Yüksek profilli bir ayakkabı firmasının satış müdürü olan Pim (Monchanok Saengchaipiangpen), 30 yaşına geldiğinde, başkalarının hayatlarında sadece hayalini kurduğu şeyi gerçekleştirmiş, anlayışlı ve başarılı bir iş kadınıdır. Başarılı bir kariyer ve sağlıklı bir iş-yaşam dengesi ile Pim, bir insanın isteyebileceği her şeye sahiptir. Yine de bu, iyi niyetli ebeveynleri için hala yeterli görünmüyor. Pim'in evlilik için mükemmel bir yaş olduğuna inanıyorlar ve onu tekrar tekrar iyi bir adam bulup onunla yerleşmeye teşvik ediyorlar. Sorun şu ki Pim, özellikle arkadaşları ve ailesi onu sürekli en iyi arkadaşı Pon'a (Arak Amornsupasiri) doğru ittiğinde ilgilenmiyor.

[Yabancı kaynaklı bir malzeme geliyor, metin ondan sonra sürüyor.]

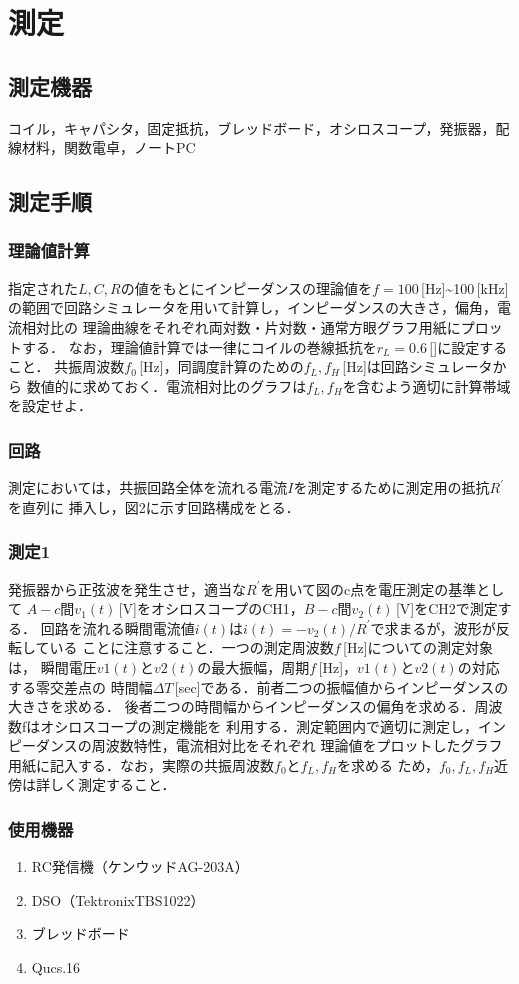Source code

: 
\section{測定}

\subsection*{測定機器}
コイル，キャパシタ，固定抵抗，ブレッドボード，オシロスコープ，発振器，配線材料，関数電卓，ノートPC

\subsection*{測定手順}
\subsubsection*{理論値計算}
指定された$L,C,R$の値をもとにインピーダンスの理論値を$f = 100$\,[Hz]\sim 100\,[kHz]
の範囲で回路シミュレータを用いて計算し，インピーダンスの大きさ，偏角，電流相対比の
理論曲線をそれぞれ両対数・片対数・通常方眼グラフ用紙にプロットする．
なお，理論値計算では一律にコイルの巻線抵抗を$r_L = 0.6$\,[\Omega]に設定すること．
共振周波数$f_0$\,[Hz]，同調度計算のための$f_L,f_H$\,[Hz]は回路シミュレータから
数値的に求めておく．電流相対比のグラフは$f_L,f_H$を含むよう適切に計算帯域を設定せよ．

\subsubsection*{回路}
測定においては，共振回路全体を流れる電流$I$を測定するために測定用の抵抗$R^{\prime}$を直列に
挿入し，図2に示す回路構成をとる．

\subsubsection*{測定1}
発振器から正弦波を発生させ，適当な$R^{\prime}$を用いて図のc点を電圧測定の基準として
$A-c$間$v_1(t)$\,[V]をオシロスコープのCH1，$B-c$間$v_2(t)$\,[V]をCH2で測定する．
回路を流れる瞬間電流値$i(t)$は$i(t)= -v_2 (t)/R^{\prime}$で求まるが，波形が反転している
ことに注意すること．一つの測定周波数$f$\,[Hz]についての測定対象は，
瞬間電圧$v1(t)$と$v2(t)$の最大振幅，周期$f$\,[Hz]，$v1(t)$と$v2(t)$の対応する零交差点の
時間幅$ΔT$\,[sec]である．前者二つの振幅値からインピーダンスの大きさを求める．
後者二つの時間幅からインピーダンスの偏角を求める．周波数fはオシロスコープの測定機能を
利用する．測定範囲内で適切に測定し，インピーダンスの周波数特性，電流相対比をそれぞれ
理論値をプロットしたグラフ用紙に記入する．なお，実際の共振周波数$f_0$と$f_L,f_H$を求める
ため，$f_0,f_L,f_H$近傍は詳しく測定すること．

\subsubsection*{使用機器}
\begin{enumerate}
    \item RC発信機（ケンウッド\quad AG-203A）
    \item DSO（Tektronix\quad TBS1022）
    \item ブレッドボード
    \item Qucs.16
\end{enumerate}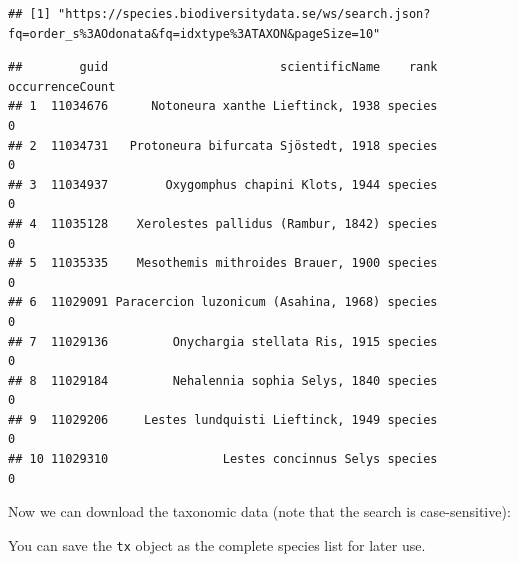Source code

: \documentclass[
  10pt,
]{article}
\newenvironment{Shaded}{\begin{snugshade}}{\end{snugshade}}
\newcommand{\AttributeTok}[1]{\textcolor[rgb]{0.77,0.63,0.00}{#1}}
\newcommand{\ConstantTok}[1]{\textcolor[rgb]{0.00,0.00,0.00}{#1}}
\newcommand{\DocumentationTok}[1]{\textcolor[rgb]{0.56,0.35,0.01}{\textbf{\textit{#1}}}}
\newcommand{\FunctionTok}[1]{\textcolor[rgb]{0.00,0.00,0.00}{#1}}
\newcommand{\NormalTok}[1]{#1}
\newcommand{\OtherTok}[1]{\textcolor[rgb]{0.56,0.35,0.01}{#1}}
\newcommand{\SpecialCharTok}[1]{\textcolor[rgb]{0.00,0.00,0.00}{#1}}
\newcommand{\StringTok}[1]{\textcolor[rgb]{0.31,0.60,0.02}{#1}}
\begin{document}
\begin{verbatim}
## [1] "https://species.biodiversitydata.se/ws/search.json?fq=order_s%3AOdonata&fq=idxtype%3ATAXON&pageSize=10"
\end{verbatim}

\begin{verbatim}
##        guid                        scientificName    rank occurrenceCount
## 1  11034676      Notoneura xanthe Lieftinck, 1938 species               0
## 2  11034731   Protoneura bifurcata Sjöstedt, 1918 species               0
## 3  11034937        Oxygomphus chapini Klots, 1944 species               0
## 4  11035128    Xerolestes pallidus (Rambur, 1842) species               0
## 5  11035335    Mesothemis mithroides Brauer, 1900 species               0
## 6  11029091 Paracercion luzonicum (Asahina, 1968) species               0
## 7  11029136         Onychargia stellata Ris, 1915 species               0
## 8  11029184         Nehalennia sophia Selys, 1840 species               0
## 9  11029206     Lestes lundquisti Lieftinck, 1949 species               0
## 10 11029310                Lestes concinnus Selys species               0
\end{verbatim}

Now we can download the taxonomic data (note that the search is
case-sensitive):

\begin{Shaded}
\end{Shaded}

You can save the \texttt{tx} object as the complete species list for later use.
\end{document}
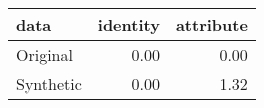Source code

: \begin{tabular}{lrr}
  \toprule
data & identity & attribute \\ 
  \midrule
Original & 0.00 & 0.00 \\ 
  Synthetic & 0.00 & 1.32 \\ 
   \bottomrule
\end{tabular}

İkisi çok eski zamanlardan beri arkadaştır ve Pon her zaman Pim'in yanında olan tek kişidir. Birbirlerinin hayatındaki tek sabit onlar ve Pim, Pon'suz bir hayat düşünemez. Ama her şeye rağmen, onu bir arkadaştan başka bir şey olarak göremiyor gibi görünüyor. Aile baskısı artmaya devam ederken, Pim ve Pon bir bahse girer: ikisi de bir yıl içinde ruh eşlerini bulacaklardır. Kalbini bir fırtınaya kaptırmaya kararlı olan Pim, işe koyulur. Ancak tüm ilişkileri başarısız olur. Bu arada, yıllardır Pim'e gizlice aşık olan Pon, Pim'in etrafındaki her erkeği fark etmesini izlemekten bıkmıştır - sadece kendisi değil. Bıkmış, Pon başka bir şehre taşınıyor ve Pim'i kendi başına yaşamaya bırakıyor.

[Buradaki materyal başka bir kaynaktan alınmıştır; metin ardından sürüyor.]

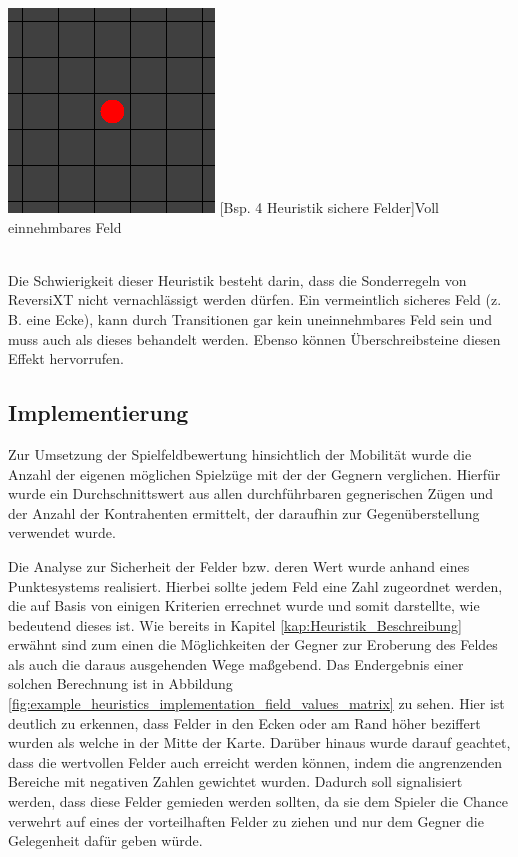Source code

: \documentclass[12pt,a4paper,bibliography=totocnumbered,listof=totocnumbered]{article}
\begin{document}
\vspace{1em}
\begin{minipage}{\linewidth}
	\centering
	\includegraphics[width=0.3\linewidth]{pics/heuristics_safe_fields_middle.png}
	[Bsp. 4 Heuristik sichere Felder]{Voll einnehmbares Feld}
	\label{fig:example_heuristics_safe_fields_middle}
\end{minipage}
\\

Die Schwierigkeit dieser Heuristik besteht darin, dass die Sonderregeln von ReversiXT nicht vernachlässigt werden dürfen. Ein vermeintlich sicheres Feld (z. B. eine Ecke), kann durch Transitionen gar kein uneinnehmbares Feld sein und muss auch als dieses behandelt werden. Ebenso können Überschreibsteine diesen Effekt hervorrufen.

\subsection{Implementierung}\label{kap:Heurisitk_Implementierung} %
Zur Umsetzung der Spielfeldbewertung hinsichtlich der Mobilität wurde die Anzahl der eigenen möglichen Spielzüge mit der der Gegnern verglichen. Hierfür wurde ein Durchschnittswert aus allen durchführbaren gegnerischen Zügen und der Anzahl der Kontrahenten ermittelt, der daraufhin zur Gegenüberstellung verwendet wurde.


Die Analyse zur Sicherheit der Felder bzw. deren Wert wurde anhand eines Punktesystems realisiert. Hierbei sollte jedem Feld eine Zahl zugeordnet werden, die auf Basis von einigen Kriterien errechnet wurde und somit darstellte, wie bedeutend dieses ist. Wie bereits in Kapitel \ref{kap:Heuristik_Beschreibung} erwähnt sind zum einen die Möglichkeiten der Gegner zur Eroberung des Feldes als auch die daraus ausgehenden Wege maßgebend. Das Endergebnis einer solchen Berechnung ist in Abbildung \ref{fig:example_heuristics_implementation_field_values_matrix} zu sehen. Hier ist deutlich zu erkennen, dass Felder in den Ecken oder am Rand höher beziffert wurden als welche in der Mitte der Karte. Darüber hinaus wurde darauf geachtet, dass die wertvollen Felder auch erreicht werden können, indem die angrenzenden Bereiche mit negativen Zahlen gewichtet wurden. Dadurch soll signalisiert werden, dass diese Felder gemieden werden sollten, da sie dem Spieler die Chance verwehrt auf eines der vorteilhaften Felder zu ziehen und nur dem Gegner die Gelegenheit dafür geben würde. 
\end{document}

Pim, birbirlerinden hiç olmadıkları kadar uzaklaştıktan sonra, hayatın Pon olmadan aynı olmadığını anlamaya başlar. Ama onun yokluğu, içinde saklanan derin, önceden gözden kaçan duyguları uyandırmaya yeterli mi, yoksa Pim ve Pon bir daha asla arkadaş olamayacaklar mı?